The Chicago Board Options Exchange Volatility Index, which measures the cost of using options as insurance against declines in the S&P 500, soared 32 percent to 42.18, the highest since May 2010, on a closing basis.
The Morgan Stanley Cyclical Index of 30 stocks tumbled 6.7 percent. The Dow Jones Transportation Average, which is also a proxy for the economy, retreated 5.3 percent. Ford sank 7.4 percent to $10.04. Caterpillar decreased 7.6 percent to $84.08.
The KBW Bank Index of 24 stocks slumped 8.6 percent. Bank of America dropped 16 percent, the most in the Dow, to $6.85. American International Group Inc., the bailed-out insurer, sued the largest U.S. lender by assets, over $10 billion in losses on mortgage-bond investments.
“The bias that exists, and that is gaining credibility, is that a double dip is ahead of us,” said Charles Peabody, an analyst at Portales Partners LLC in New York. “If that's the case, then something like Bank of America is going to have to raise substantial equity externally.”
Berkshire Hathaway Inc. Class B shares slumped 2.5 percent to $69.44. Warren Buffett's Omaha, Nebraska-based company is among firms that may be downgraded by S&P as the ratings company reviews insurers after stripping the U.S. government of its AAA rating.
“Our view of these companies' fundamental credit characteristics has not changed,” S&P said in a statement today as it cut the outlook to “negative” on Omaha, Nebraska-based Berkshire. “Rather, the rating actions reflect the application of criteria and our view that the link between the ratings on these entities and the sovereign credit ratings on the U.S. could lead to a decline in the insurers' financial strength.”

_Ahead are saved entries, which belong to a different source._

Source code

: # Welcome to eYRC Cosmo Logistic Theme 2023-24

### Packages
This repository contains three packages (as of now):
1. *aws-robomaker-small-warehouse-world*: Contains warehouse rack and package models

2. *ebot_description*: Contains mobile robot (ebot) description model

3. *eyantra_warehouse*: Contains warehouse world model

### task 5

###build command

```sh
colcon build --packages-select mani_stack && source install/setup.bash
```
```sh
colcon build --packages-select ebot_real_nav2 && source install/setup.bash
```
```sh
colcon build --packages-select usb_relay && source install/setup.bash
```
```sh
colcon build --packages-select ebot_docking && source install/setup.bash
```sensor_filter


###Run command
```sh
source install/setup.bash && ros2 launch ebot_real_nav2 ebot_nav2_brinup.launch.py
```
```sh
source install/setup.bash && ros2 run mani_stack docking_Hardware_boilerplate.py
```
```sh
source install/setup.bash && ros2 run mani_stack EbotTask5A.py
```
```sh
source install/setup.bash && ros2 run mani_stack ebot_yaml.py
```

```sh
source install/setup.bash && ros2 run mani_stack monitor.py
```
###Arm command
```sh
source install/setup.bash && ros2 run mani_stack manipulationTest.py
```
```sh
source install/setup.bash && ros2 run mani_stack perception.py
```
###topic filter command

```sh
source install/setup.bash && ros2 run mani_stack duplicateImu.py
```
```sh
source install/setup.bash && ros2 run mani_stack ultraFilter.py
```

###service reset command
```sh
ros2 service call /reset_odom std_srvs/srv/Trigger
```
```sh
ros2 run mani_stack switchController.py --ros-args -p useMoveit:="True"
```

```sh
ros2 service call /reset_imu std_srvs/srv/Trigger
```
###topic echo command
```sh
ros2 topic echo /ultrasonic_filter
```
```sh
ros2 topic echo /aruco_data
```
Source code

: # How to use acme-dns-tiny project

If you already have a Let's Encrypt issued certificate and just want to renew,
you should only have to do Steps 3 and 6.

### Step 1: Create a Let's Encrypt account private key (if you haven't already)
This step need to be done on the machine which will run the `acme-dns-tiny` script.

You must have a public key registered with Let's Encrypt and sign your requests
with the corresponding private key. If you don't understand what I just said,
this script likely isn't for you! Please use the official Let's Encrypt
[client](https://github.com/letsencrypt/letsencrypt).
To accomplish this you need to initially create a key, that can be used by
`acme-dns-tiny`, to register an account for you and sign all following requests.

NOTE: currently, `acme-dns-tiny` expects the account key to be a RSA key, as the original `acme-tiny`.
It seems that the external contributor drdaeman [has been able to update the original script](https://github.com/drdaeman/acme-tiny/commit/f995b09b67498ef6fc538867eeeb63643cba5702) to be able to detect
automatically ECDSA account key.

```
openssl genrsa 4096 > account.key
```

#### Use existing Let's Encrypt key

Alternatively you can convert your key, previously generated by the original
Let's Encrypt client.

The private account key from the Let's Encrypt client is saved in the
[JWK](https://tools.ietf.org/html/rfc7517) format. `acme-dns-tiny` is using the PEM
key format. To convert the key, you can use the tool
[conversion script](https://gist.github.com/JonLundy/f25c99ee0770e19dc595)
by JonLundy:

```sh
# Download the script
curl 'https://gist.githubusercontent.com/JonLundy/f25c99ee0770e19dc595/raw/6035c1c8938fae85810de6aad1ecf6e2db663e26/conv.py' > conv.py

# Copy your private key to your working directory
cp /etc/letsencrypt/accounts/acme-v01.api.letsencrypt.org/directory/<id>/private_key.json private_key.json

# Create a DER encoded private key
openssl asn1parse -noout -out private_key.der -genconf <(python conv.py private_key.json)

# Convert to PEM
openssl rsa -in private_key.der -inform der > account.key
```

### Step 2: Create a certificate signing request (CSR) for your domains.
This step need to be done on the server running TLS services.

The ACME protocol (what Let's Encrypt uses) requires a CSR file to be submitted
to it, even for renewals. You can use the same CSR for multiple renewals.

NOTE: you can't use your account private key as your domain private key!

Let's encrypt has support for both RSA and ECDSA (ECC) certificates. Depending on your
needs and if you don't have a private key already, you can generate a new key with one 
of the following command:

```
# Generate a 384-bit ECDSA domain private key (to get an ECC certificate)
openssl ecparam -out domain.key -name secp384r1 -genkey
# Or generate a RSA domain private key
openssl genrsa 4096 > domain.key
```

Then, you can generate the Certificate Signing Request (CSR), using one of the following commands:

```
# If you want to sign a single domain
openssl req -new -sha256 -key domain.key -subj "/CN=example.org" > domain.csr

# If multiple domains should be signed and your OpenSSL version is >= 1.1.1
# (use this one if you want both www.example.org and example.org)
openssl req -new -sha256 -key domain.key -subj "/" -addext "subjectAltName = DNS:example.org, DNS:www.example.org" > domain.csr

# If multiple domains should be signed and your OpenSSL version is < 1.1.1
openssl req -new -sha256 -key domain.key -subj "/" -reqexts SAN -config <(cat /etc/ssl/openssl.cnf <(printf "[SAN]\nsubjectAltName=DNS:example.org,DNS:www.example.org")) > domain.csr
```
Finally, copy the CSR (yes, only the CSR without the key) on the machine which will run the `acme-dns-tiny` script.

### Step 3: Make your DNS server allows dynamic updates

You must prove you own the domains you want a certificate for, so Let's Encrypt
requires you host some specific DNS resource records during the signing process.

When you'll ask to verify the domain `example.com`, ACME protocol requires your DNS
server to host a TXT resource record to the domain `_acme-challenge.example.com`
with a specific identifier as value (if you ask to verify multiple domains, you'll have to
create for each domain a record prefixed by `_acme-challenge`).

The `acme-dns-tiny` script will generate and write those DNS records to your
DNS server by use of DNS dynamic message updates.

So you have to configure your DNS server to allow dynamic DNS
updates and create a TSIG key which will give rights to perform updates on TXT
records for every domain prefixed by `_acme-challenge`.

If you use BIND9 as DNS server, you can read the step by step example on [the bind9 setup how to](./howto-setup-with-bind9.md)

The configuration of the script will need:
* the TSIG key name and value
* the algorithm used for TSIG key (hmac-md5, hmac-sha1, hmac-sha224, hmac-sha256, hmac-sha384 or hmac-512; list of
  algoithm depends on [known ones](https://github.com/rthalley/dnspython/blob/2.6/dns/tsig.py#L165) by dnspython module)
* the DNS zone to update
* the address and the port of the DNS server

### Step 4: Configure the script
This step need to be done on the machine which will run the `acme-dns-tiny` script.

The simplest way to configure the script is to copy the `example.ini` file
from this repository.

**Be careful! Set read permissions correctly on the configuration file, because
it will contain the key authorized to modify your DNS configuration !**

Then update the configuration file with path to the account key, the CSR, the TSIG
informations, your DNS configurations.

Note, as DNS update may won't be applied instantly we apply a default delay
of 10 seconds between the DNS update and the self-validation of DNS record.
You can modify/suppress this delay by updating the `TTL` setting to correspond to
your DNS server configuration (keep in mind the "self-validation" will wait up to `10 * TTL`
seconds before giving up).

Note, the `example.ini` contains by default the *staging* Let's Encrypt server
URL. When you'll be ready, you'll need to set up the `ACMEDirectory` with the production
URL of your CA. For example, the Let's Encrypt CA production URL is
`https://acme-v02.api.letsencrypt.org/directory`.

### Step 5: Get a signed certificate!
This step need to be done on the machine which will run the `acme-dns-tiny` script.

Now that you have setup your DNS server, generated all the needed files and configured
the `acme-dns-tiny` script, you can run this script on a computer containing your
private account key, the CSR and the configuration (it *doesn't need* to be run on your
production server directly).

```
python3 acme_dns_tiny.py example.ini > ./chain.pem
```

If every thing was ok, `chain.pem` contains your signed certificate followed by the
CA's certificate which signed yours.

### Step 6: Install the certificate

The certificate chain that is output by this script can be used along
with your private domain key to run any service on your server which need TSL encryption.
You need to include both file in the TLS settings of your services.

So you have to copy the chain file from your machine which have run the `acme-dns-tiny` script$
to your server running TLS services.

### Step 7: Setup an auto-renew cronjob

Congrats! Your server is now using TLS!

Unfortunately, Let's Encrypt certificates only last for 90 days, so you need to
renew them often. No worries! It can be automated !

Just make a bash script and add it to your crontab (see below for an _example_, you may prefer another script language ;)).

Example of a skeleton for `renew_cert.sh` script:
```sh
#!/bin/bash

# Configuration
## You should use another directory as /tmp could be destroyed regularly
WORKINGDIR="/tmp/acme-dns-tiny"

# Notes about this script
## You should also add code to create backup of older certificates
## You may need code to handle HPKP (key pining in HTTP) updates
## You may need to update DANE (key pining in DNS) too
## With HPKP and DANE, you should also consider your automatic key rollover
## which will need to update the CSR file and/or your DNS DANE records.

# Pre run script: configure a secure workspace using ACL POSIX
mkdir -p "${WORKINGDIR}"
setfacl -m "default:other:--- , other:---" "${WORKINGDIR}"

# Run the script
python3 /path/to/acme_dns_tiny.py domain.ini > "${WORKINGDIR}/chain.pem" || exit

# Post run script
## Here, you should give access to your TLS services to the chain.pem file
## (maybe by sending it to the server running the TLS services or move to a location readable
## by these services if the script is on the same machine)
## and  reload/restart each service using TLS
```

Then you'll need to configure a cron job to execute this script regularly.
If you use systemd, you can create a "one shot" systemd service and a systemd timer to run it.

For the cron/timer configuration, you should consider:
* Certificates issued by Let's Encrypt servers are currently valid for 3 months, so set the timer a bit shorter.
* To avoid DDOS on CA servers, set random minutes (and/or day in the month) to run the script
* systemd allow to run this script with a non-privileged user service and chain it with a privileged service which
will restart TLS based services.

Buffett lost his AAA rating from S&P last year after agreeing to buy railroad Burlington Northern Santa Fe. He said Aug. 6 that the ratings firm erred in cutting the U.S. grade and that the country should have a “quadruple A” rating. Buffett didn't immediately respond to a request for a comment.
Newmont Mining Rallies
Gold climbed to more than $1,700 an ounce for the first time amid concern that the global economy is slowing. Oil and copper tumbled. Chevron decreased 5.1 percent to $92.61. Newmont Mining rallied 3 percent to $56.02.
Only two other stocks in the S&P 500 advanced. O'Reilly Automotive Inc., an auto-parts retailer, gained 0.4 percent to $58.56. Procter & Gamble Co., the world's largest consumer- products company, rose 0.1 percent to $60.65.
The downgrade may spook investors, causing sentiment to grow more bearish in the short term, but corporate fundamentals, including balance sheets with more cash than debt and earnings growth, will continue to push the S&P 500 higher by the end of the year, strategists at Barclays Plc, Citigroup Inc. and JPMorgan Chase & Co. said. While Goldman Sachs Group Inc. cut its year-end target for the S&P 500 to 1,400, Barclays held its 1,450 estimate.
“The medium to long-term effects of the U.S. sovereign downgrade are minimal, even as the short impact could be turbulent,” Thomas Lee, JPMorgan's equity strategist in New York, wrote in an e-mailed note.
The S&P 500 retreated 11 percent from July 22 through Aug 5 amid concern about an economic slowdown. The benchmark gauge for American equities was still up 77 percent from a 12-year low through Aug. 5 following government stimulus measures and higher-than-estimated corporate earnings.
Per-share earnings increased 18 percent among the S&P 500 companies that have released quarterly results since July 11, according to data compiled by Bloomberg. About three-quarters of the companies have topped the average analyst profit forecast, the data show. Sales rose 13 percent during that period.
“We had a terrific earnings season,” Jeffrey Saut, chief investment strategist at Raymond James & Associates in St. Petersburg, Florida, said in a telephone interview. His firm manages $275 billion. “We're not going into a recession. Now is not the time to panic. This is where you start to put cash back to work.”